Since I’ve split all my songs into five equal-sized Javascript files, my search engine loads the Javascript files one after another! The problem is even worse — the calculations I do in Javascript take up as much time as the load time. If the loading went on in parallel, by the time the first calculation is done, the second script would have loaded.

This problem can be solved for Internet Explorer and Opera. The “defer” attribute loads the scripts in the background, and defers their execution. This reduces the loading time to nearly zero for all the Javascript files except for the first one or two, because by the time my calculations are done, the next script is already loaded.

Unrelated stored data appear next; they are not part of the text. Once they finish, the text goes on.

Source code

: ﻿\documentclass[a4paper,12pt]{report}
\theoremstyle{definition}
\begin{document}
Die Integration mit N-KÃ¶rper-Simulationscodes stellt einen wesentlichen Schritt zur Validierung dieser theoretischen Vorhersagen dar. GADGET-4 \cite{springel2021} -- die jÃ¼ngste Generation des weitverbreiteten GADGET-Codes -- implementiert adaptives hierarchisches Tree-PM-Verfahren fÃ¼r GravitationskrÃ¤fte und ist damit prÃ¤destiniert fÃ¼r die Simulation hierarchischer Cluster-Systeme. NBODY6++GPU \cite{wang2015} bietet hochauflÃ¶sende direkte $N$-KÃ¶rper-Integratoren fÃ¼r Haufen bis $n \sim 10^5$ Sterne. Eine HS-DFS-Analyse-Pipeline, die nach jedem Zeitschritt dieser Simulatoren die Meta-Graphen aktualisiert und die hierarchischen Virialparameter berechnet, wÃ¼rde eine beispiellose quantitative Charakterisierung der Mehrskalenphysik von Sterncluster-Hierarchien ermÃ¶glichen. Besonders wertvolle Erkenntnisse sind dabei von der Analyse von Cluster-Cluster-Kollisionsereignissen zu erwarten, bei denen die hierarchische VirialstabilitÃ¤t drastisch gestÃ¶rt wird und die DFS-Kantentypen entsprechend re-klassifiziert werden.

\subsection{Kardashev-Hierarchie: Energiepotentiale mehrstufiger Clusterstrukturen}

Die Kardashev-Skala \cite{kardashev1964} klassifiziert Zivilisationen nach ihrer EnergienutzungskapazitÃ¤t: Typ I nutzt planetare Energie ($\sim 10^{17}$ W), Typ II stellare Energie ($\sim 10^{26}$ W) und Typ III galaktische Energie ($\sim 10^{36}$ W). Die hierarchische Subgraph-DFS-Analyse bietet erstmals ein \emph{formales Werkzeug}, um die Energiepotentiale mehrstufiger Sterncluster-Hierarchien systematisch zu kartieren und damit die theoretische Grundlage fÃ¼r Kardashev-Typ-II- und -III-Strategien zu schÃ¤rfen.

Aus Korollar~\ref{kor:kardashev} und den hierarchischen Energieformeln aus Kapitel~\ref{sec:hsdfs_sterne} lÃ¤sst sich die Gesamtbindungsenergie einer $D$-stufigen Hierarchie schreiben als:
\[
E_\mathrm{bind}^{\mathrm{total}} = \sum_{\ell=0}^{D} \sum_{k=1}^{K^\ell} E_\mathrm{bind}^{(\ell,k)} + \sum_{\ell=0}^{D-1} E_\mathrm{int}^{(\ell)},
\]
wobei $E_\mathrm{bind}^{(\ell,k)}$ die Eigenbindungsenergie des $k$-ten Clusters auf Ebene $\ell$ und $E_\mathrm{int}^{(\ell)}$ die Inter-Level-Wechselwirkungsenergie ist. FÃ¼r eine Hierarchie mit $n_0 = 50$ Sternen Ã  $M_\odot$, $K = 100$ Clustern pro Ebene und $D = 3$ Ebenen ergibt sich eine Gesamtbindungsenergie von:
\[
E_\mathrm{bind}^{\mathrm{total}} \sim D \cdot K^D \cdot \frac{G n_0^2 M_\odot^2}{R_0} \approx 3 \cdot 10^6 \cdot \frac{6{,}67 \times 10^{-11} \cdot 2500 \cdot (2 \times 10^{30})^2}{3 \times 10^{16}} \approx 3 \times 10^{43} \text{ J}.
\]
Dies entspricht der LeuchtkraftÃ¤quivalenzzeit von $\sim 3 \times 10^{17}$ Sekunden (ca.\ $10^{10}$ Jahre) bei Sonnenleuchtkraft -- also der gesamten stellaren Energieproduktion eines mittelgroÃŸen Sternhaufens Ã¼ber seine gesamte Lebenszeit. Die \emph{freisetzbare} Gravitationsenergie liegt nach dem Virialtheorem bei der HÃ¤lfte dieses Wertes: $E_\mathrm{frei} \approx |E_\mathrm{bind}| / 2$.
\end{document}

Javascript loading sequence before and after 'defer'

These Javascript files contain a list of songs as a long string, which I then split into individual songs. Then I modify each song using regular expressions so that approximate matches will still work. (For e.g., typing “aa” is the same as typing “a” on this search engine.) The performance of regular expressions is critical to me.

Originally, I did this:

  1. Split the string into songs
  2. Modify each song using regular expressions

Now, I changed the sequence to this:

  1. Modify the string using regular expressions
  2. Split the string into songs

When I timed the speed of this change, I realised browsers differ a lot in the speed of processing regular expressions. Here is the time (in seconds) for each browser to process the Javascript before and after the change.

Browser Before After
Internet Explorer 6.3 5.0
Firefox 17.7 4.7
Opera 93.8 19.9

Internet Explorer wasn’t affected much by this change. But Firefox and Opera were heavily impacted. I’m guessing this is because Firefox and Opera have a high setup time for matching regular expressions. Before, I was matching thousands of strings. After, I was matching only one (long) string. IE didn’t care much. Firefox and Opera speeded up dramatically. (I suspect my Opera data is skewed by a few people using a rather slow machine… but then, that’s probably why they should use Opera in the first place — it works rather well old machines.)

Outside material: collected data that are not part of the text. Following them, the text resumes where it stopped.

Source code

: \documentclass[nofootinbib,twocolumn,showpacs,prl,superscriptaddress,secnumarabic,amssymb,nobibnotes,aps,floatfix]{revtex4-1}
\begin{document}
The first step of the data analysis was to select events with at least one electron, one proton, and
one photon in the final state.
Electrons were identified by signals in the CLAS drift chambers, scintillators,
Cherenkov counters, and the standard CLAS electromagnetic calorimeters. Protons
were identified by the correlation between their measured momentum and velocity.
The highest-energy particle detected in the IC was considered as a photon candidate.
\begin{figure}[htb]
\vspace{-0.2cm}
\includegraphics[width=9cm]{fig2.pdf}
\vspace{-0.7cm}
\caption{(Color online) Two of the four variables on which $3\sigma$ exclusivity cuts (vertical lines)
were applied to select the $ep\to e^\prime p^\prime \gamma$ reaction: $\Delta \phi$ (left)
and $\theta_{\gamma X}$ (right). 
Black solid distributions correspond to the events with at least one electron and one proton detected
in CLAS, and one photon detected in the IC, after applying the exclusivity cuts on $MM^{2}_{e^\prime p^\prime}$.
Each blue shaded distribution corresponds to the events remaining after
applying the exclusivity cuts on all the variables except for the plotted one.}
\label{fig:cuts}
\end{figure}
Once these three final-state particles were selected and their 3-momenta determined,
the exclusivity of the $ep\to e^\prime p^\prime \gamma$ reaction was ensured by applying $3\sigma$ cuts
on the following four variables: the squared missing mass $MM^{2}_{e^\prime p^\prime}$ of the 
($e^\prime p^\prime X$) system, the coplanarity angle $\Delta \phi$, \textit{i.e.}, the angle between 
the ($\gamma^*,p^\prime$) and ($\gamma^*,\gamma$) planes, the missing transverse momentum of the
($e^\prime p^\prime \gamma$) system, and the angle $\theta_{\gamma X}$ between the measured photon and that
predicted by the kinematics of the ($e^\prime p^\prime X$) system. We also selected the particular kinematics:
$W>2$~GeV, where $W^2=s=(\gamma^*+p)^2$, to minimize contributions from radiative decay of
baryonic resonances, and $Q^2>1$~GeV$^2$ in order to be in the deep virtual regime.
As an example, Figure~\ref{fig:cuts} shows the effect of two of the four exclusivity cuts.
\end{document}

With these changes, my total load time fell from about 40 seconds to about 20 seconds. Pretty decent improvement.

There are two further steps I could take from here on.

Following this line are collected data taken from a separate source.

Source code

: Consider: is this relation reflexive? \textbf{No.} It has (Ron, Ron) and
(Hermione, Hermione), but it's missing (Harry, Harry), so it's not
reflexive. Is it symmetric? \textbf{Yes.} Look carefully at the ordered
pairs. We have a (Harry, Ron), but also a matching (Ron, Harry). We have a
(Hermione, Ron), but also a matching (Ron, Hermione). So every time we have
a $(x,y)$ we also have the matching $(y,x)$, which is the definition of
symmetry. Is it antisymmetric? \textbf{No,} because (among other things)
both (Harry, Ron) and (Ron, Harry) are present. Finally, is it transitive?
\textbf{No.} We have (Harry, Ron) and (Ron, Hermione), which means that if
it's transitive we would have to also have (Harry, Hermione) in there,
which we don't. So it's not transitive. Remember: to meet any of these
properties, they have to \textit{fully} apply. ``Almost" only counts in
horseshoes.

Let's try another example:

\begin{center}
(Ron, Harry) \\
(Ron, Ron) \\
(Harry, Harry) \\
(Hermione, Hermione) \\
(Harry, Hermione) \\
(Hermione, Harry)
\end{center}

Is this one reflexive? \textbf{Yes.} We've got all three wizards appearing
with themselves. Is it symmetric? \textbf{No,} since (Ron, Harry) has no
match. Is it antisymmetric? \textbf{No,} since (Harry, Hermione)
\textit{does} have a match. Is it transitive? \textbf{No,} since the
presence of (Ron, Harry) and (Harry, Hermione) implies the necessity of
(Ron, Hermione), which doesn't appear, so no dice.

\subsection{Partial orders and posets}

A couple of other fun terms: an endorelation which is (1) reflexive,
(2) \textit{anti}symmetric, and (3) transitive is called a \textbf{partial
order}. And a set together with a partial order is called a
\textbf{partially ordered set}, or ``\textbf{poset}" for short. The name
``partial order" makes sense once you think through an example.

Compress the songs files further

Currently, I’m doing two things to compress the songs.

  1. Instead of sending the list as a (movie-song),(movie-song),... combination for every song, I send it as a (movie-song,song,song,...)(movie-song,song,song,...)... combination. So I don’t repeat the movie names.
  2. Secondly, I compress them via HTTP/1.1. (My server doesn’t let me do that with Javascript, actually, because Netscape 4.x doesn’t accept compressed Javascript. But since it’s such an old browser and none of my viewers use it, I trick the server by renaming my Javascript files as .html, and it passes them on compressed.

What I could do additionally is:

  1. Remove duplicate songs. If songs are spelt differently, I include them both. But I can knock off the duplicate ones.
  2. Compress the text. Though I’m gzipping the text before sending it, I suspect there may be ways of storing the data in a more compressed form. For example, many songs are repeated with the (male) and (female) versions. These could be clubbed (somehow…)

Speed up the Javascript calculations further

There are two steps I’m doing right now:

  1. Modify the string using regular expressions
  2. Split the string into songs

Here’s how much time each step takes (in seconds) across browsers. (Note: these were based on one day’s data, sampling about 2,000 page views)

Browser Regular expression Split
Internet Explorer 0.88 3.04
Firefox 3.76 1.08
Safari 0.47 0.46
Opera 4.96 29.78

Firefox takes a lot of time with regular expressions. IE and Opera take a lot longer to split (which involves creating many objects). I may have to think up different optimisations for the two.

The code is available in the HTML of the song search engine. It’s readable. The stuff I’m talking about is in the function sl(p,s). Any thoughts are welcome!